The other camp may not appreciate the bright spots you will develop (and there will be plenty) with your children, but stay the course as outlined above, ignore the chatter, play nice, and everything will be ok- my personal guarantee and stamp of approval lies within.

My book, "Parenting After Divorce: Rebuilding Your Life and Reaffirming the Relationships that Matter", is based in whole from these concepts and therefore my successes. Join my awareness program that correlates and supports the same strategies and philosophies. You can learn more about this program here and provide input or feedback based on your very unique circumstances. 

Bruce Buccio counsels and mentors single and co-parents professionally in Parenting, Relationships, Personal Growth and Life Changes. Bruce is Mediator, Court Appointed Child Advocate. Bruce writes today about inspiration, growth and love.

© 2014- Bruce Buccio


  1. One of the foremost benefits that the parties to mediation achieve is the communication skills necessary to effectively achieve agreement with their spouse. This may sound simple and not that meaningful an achievement, but the process of learning how to “get to yes” is just like any other talent. The way it develops is through 3 key elements.
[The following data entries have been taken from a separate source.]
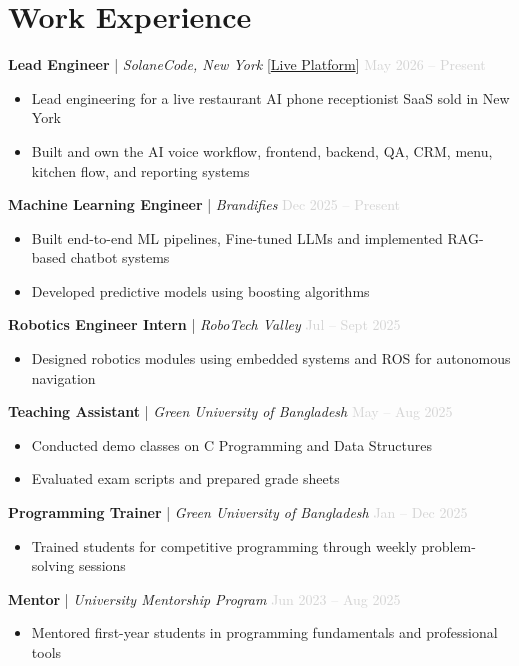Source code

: \documentclass[letterpaper,11pt]{extarticle}
\begin{document}
\section{Work Experience}
\vspace{0.2cm}
\textbf{Lead Engineer} | \textit{SolaneCode, New York} \hfill [\href{https://remitjob.com/}{Live Platform}] \textcolor{lightgray}{May 2026 -- Present}
\begin{itemize}[noitemsep, topsep=0pt]
    \item Lead engineering for a live restaurant AI phone receptionist SaaS sold in New York
    \item Built and own the AI voice workflow, frontend, backend, QA, CRM, menu, kitchen flow, and reporting systems
\end{itemize}
\vspace{0.2cm}
\textbf{Machine Learning Engineer} | \textit{Brandifies} \hfill \textcolor{lightgray}{Dec 2025 -- Present}
\begin{itemize}[noitemsep, topsep=0pt]
    \item Built end-to-end ML pipelines, Fine-tuned LLMs and implemented RAG-based chatbot systems
    \item Developed predictive models using boosting algorithms
\end{itemize}
\vspace{0.2cm}
\textbf{Robotics Engineer Intern} | \textit{RoboTech Valley} \hfill \textcolor{lightgray}{Jul -- Sept 2025}
\begin{itemize}[noitemsep, topsep=0pt]
    \item Designed robotics modules using embedded systems and ROS for autonomous navigation
\end{itemize}
\vspace{0.2cm}
\textbf{Teaching Assistant} | \textit{Green University of Bangladesh} \hfill \textcolor{lightgray}{May -- Aug 2025}
\begin{itemize}[noitemsep, topsep=0pt]
    \item Conducted demo classes on C Programming and Data Structures
    \item Evaluated exam scripts and prepared grade sheets
\end{itemize}
\vspace{0.2cm}
\textbf{Programming Trainer} | \textit{Green University of Bangladesh} \hfill \textcolor{lightgray}{Jan -- Dec 2025}
\begin{itemize}[noitemsep, topsep=0pt]
    \item Trained students for competitive programming through weekly problem-solving sessions
\end{itemize}
\vspace{0.2cm}
\textbf{Mentor} | \textit{University Mentorship Program} \hfill \textcolor{lightgray}{Jun 2023 -- Aug 2025}
\begin{itemize}[noitemsep, topsep=0pt]
    \item Mentored first-year students in programming fundamentals and professional tools
\end{itemize}
\end{document}
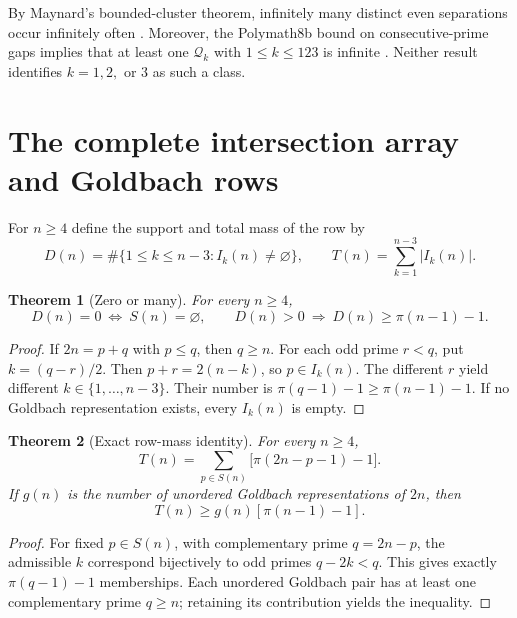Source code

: \documentclass[11pt,a4paper]{article}
\newtheorem{theorem}{Theorem}[section]
\theoremstyle{definition}
\newcommand{\Qcal}{\mathcal Q}
\begin{document}
By Maynard's bounded-cluster theorem, infinitely many distinct even separations occur infinitely often \cite{Maynard2015}. Moreover, the Polymath8b bound on consecutive-prime gaps implies that at least one $\Qcal_k$ with $1\le k\le123$ is infinite \cite{Polymath2014}. Neither result identifies $k=1,2,$ or $3$ as such a class.

\section{The complete intersection array and Goldbach rows}
For $n\ge4$ define the support and total mass of the row by
\begin{equation}\label{eq:D-T}
 D(n)=\#\{1\le k\le n-3:I_k(n)\ne\varnothing\},\qquad
 T(n)=\sum_{k=1}^{n-3}|I_k(n)|.
\end{equation}

\begin{theorem}[Zero or many]\label{thm:zero-many}
For every $n\ge4$,
\begin{equation}\label{eq:zero-many}
 D(n)=0\ \Longleftrightarrow\ S(n)=\varnothing,
 \qquad D(n)>0\ \Longrightarrow\ D(n)\ge\pi(n-1)-1.
\end{equation}
\end{theorem}
\begin{proof}
If $2n=p+q$ with $p\le q$, then $q\ge n$. For each odd prime $r<q$, put $k=(q-r)/2$. Then $p+r=2(n-k)$, so $p\in I_k(n)$. The different $r$ yield different $k\in\{1,\ldots,n-3\}$. Their number is $\pi(q-1)-1\ge\pi(n-1)-1$. If no Goldbach representation exists, every $I_k(n)$ is empty.
\end{proof}

\begin{theorem}[Exact row-mass identity]\label{thm:rowmass}
For every $n\ge4$,
\begin{equation}\label{eq:rowmass}
 T(n)=\sum_{p\in S(n)}\bigl[\pi(2n-p-1)-1\bigr].
\end{equation}
If $g(n)$ is the number of unordered Goldbach representations of $2n$, then
\begin{equation}\label{eq:rowmassbound}
 T(n)\ge g(n)[\pi(n-1)-1].
\end{equation}
\end{theorem}
\begin{proof}
For fixed $p\in S(n)$, with complementary prime $q=2n-p$, the admissible $k$ correspond bijectively to odd primes $q-2k<q$. This gives exactly $\pi(q-1)-1$ memberships. Each unordered Goldbach pair has at least one complementary prime $q\ge n$; retaining its contribution yields the inequality.
\end{proof}
\end{document}
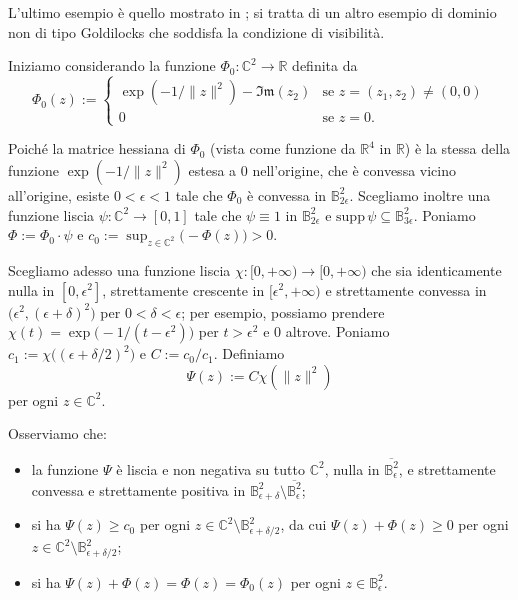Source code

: L'ultimo esempio è quello mostrato in \cite[Section 5.2]{CMS}; si tratta di un altro esempio di dominio non di tipo Goldilocks che soddisfa la condizione di visibilità.

Iniziamo considerando la funzione $\Phi_0:\mathbb{C}^2\longrightarrow\mathbb{R}$ definita da
$$\Phi_0(z):=\begin{cases}
    \exp(-1/\|z\|^2)-\mathfrak{Im}(z_2) &\mbox{se }z=(z_1,z_2)\not=(0,0)\\
    0 &\mbox{se }z=0.
\end{cases}$$

Poiché la matrice hessiana di $\Phi_0$ (vista come funzione da $\mathbb{R}^4$ in $\mathbb{R}$) è la stessa della funzione $\exp(-1/\|z\|^2)$ estesa a $0$ nell'origine, che è convessa vicino all'origine, esiste $0<\epsilon<1$ tale che $\Phi_0$ è convessa in $\mathbb{B}^2_{2\epsilon}$. Scegliamo inoltre una funzione liscia $\psi:\mathbb{C}^2\longrightarrow[0,1]$ tale che $\psi\equiv 1$ in $\mathbb{B}^2_{2\epsilon}$ e $\text{supp}\,{\psi}\subseteq \mathbb{B}^2_{3\epsilon}$. Poniamo $\Phi:=\Phi_0\cdot\psi$ e $c_0:=\displaystyle\sup_{z\in\mathbb{C}^2}\big(-\Phi(z)\big)>0$.

Scegliamo adesso una funzione liscia $\chi:[0,+\infty)\longrightarrow[0,+\infty)$ che sia identicamente nulla in $[0,\epsilon^2]$, strettamente crescente in $[\epsilon^2,+\infty)$ e strettamente convessa in $\big(\epsilon^2,(\epsilon+\delta)^2\big)$ per $0<\delta<\epsilon$; per esempio, possiamo prendere $\chi(t)=\exp\big(-1/(t-\epsilon^2)\big)$ per $t>\epsilon^2$ e $0$ altrove. Poniamo $c_1:=\chi\big((\epsilon+\delta/2)^2\big)$ e $C:=c_0/c_1$. Definiamo
$$\Psi(z):=C\chi(\|z\|^2)$$
per ogni $z\in\mathbb{C}^2$.

Osserviamo che:
\begin{itemize}
    \item la funzione $\Psi$ è liscia e non negativa su tutto $\mathbb{C}^2$, nulla in $\overline{\mathbb{B}^2_\epsilon}$, e strettamente convessa e strettamente positiva in $\mathbb{B}^2_{\epsilon+\delta}\setminus\overline{\mathbb{B}^2_\epsilon}$;
    \item si ha $\Psi(z)\ge c_0$ per ogni $z\in\mathbb{C}^2\setminus\mathbb{B}^2_{\epsilon+\delta/2}$, da cui $\Psi(z)+\Phi(z)\ge 0$ per ogni $z\in\mathbb{C}^2\setminus\mathbb{B}^2_{\epsilon+\delta/2}$;
    \item si ha $\Psi(z)+\Phi(z)=\Phi(z)=\Phi_0(z)$ per ogni $z\in\mathbb{B}^2_\epsilon$.
\end{itemize}

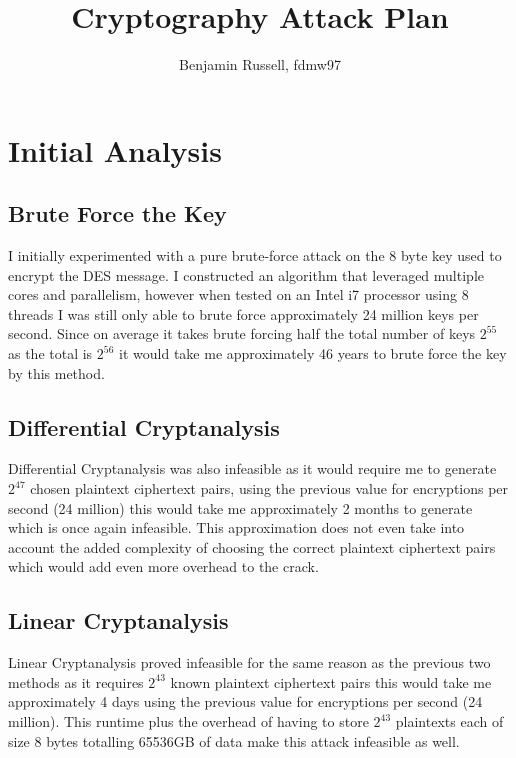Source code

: \documentclass[11pt,a4paper]{article}
\title{Cryptography Attack Plan}
\author{Benjamin Russell, fdmw97}
\begin{document}
\maketitle

\section*{Initial Analysis}
\subsection*{Brute Force the Key}
I initially experimented with a pure brute-force attack on the 8 byte key used to encrypt the DES message. I constructed an algorithm that leveraged multiple cores and parallelism, however when tested on an Intel i7 processor using 8 threads I was still only able to brute force approximately 24 million keys per second. Since on average it takes brute forcing half the total number of keys $2^{55}$ as the total is $2^{56}$ it would take me approximately 46 years to brute force the key by this method.
\subsection*{Differential Cryptanalysis}
Differential Cryptanalysis was also infeasible as it would require me to generate $2^{47}$ chosen plaintext ciphertext pairs, using the previous value for encryptions per second (24 million) this would take me approximately 2 months to generate which is once again infeasible. This approximation does not even take into account the added complexity of choosing the correct plaintext ciphertext pairs which would add even more overhead to the crack.
\subsection*{Linear Cryptanalysis}
Linear Cryptanalysis proved infeasible for the same reason as the previous two methods as it requires $2^{43}$ known plaintext ciphertext pairs this would take me approximately 4 days using the previous value for encryptions per second (24 million). This runtime plus the overhead of having to store $2^{43}$ plaintexts each of size 8 bytes totalling 65536GB of data make this attack infeasible as well.
\end{document}
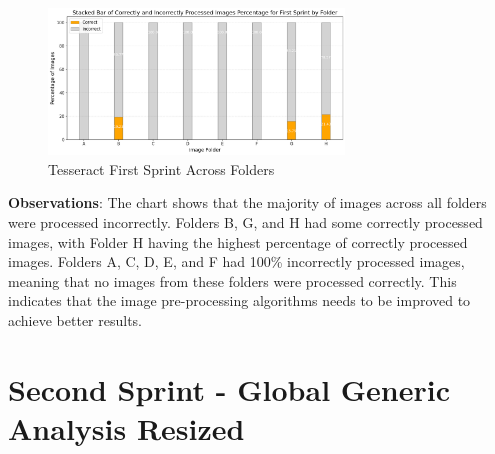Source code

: \vspace{1in}



\begin{figure}[ht]
    \centering
    \includegraphics[width=0.7\textwidth]{Figures/Results/tesseract_sprints_one.png}
    \caption[Tesseract First Sprint Across Folders]{Tesseract First Sprint Across Folders}
    \label{fig:Tesseract First Sprint Across Folders}
\end{figure}

\vspace{1in}

\textbf{Observations}:
The chart shows that the majority of images across all folders were processed incorrectly. Folders B, G, and H had some correctly processed images, with Folder H having the highest percentage of correctly processed images. Folders A, C, D, E, and F had 100\% incorrectly processed images, meaning that no images from these folders were processed correctly. This indicates that the image pre-processing algorithms needs to be improved to achieve better results.

\newpage

\section{Second Sprint - Global Generic Analysis Resized}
    Practice, practice, practice. Once the parties to a divorce have been through the process, have spent the time reasoning with one another, they oftentimes find that there is a carry-over and they can more easily deal with other issues as they present during their ongoing relationship. People often tell us that they have never before experienced this sort of give and take with their partner. It is a great set of skills to cultivate.

  2. I realize this recent comment is only spam, but lets appease this situation if only for my readers on the subject of mediation. For those who've been through a divorce know things aren't all that they seem going into divorce. The other party will have a vast array of emotions and stories as I learned going through mediation. All I could do was watch with disbelief. Im not saying mediation is bad. Just in my case, After the divorce, things turned for the worst when the other party didn't appreciate my healthy involvement with my kids. This unforeseen occurrence couldn't and wouldn't have been broached in mediation. It was these kinds of challenges which allowed my personal growth with my children and determined our path together is the message this blog post is truly about.

  3. Reality bites. However, as parents, we have to get back on our feet after a huge ordeal for the sake of our children. The first stages of being divorced are naturally tough. You will be vulnerable and emotionally unstable at some point. The only way to pass by these stages is to focus on the things that matter most. Prioritize your kids, your parents, your friends, and yourself.

    Louisa Matsuura

  4. Yes! Change and Challenge = Growth. Keep things which matter most in front of you. Life really doesn't stop for anyone. Keeping moving, grieve yet stay focused. Its difficult to see early on, but things get better and most importantly we become a bigger, better person.

  5. After going through a divorce, it’s your children that you need to give the most priority to. Of course, you were not the only who was being affected by the situation. Your kids were probably the ones who are most affected by it. It may really affect them psychologically, so you must give your full attention to them. Make sure they know that you are and always will be by their side.

  6. Great article and detail on how to get through this rough patch. I know clients tend to struggle with how to move forward post-divorce. Laying it out and sharing how you coped will help others move forward!

  7. Fantastic article on transitioning after a divorce. Particularly enjoyed the segment on moving forward, "HORIZONS are your new outlook. If you put too much emphasis on the other camp or keep looking back, you’ll only distract yourself from what’s really important in front of you. Stay focused on your kids in your household."